Son solo las referencias literarias de las tres primeras novelas. Espero que algún día editen un diccionario literario de las novelas. Yo por de pronto decidí ir leyendo algunas de ellas, porque creo que merecen la pena.

Estos es. Unas novelas policíacas que guardan un sentido y unas referencias culturales y literarias fuera de lo común. ¿Habéis leído alguna de estas novelas? ¿Qué os han parecido?

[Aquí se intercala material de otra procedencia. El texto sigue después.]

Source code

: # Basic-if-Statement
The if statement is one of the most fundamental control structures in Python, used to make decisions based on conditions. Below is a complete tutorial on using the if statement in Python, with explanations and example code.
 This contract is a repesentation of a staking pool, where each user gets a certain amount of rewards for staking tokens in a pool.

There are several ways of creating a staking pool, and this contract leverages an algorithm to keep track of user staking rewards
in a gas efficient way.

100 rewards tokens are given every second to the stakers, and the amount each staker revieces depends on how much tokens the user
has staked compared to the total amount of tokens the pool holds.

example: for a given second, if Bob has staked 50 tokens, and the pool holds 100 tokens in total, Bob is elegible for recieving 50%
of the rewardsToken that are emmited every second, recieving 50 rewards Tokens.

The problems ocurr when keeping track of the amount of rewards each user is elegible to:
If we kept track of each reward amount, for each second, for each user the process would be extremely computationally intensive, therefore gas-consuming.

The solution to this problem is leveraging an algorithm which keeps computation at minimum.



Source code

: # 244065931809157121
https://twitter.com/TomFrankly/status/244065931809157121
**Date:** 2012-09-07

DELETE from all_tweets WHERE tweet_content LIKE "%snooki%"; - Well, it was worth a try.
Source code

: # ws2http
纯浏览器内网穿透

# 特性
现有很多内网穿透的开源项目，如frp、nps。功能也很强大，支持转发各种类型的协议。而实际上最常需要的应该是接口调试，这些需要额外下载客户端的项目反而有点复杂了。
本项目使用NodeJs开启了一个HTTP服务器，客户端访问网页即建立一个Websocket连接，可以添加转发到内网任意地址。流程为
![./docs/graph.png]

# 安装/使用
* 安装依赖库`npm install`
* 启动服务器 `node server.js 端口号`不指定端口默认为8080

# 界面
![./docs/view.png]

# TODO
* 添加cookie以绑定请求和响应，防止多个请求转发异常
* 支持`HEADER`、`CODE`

* Por cierto existe un libro escrito por esta autora que no es una novela de Brunetti, pero si una obra sobre la Venezia de Brunetti. Paseos por Venecia (Seix Barral), una serie de paseos y recorridos por la ciudad de los canales según las novelas por ella escrita. No es una guía al uso y en ella aparecen restaurantes, bares, tiendas y lugares que no suelen aparecer en las guías de turistas, pero bastante más auténticos que muchos de esos lugares.

* Los libros de Donna Leon no están traducidos al italiano para que pueda seguir viviendo discretamente en Venezia ( y me imagino que sin ningún sobresalto, porque otro de los elementos clave de estas novelas son las feroces críticas al sistema político italiano, bien sea a nivel estatal, como local).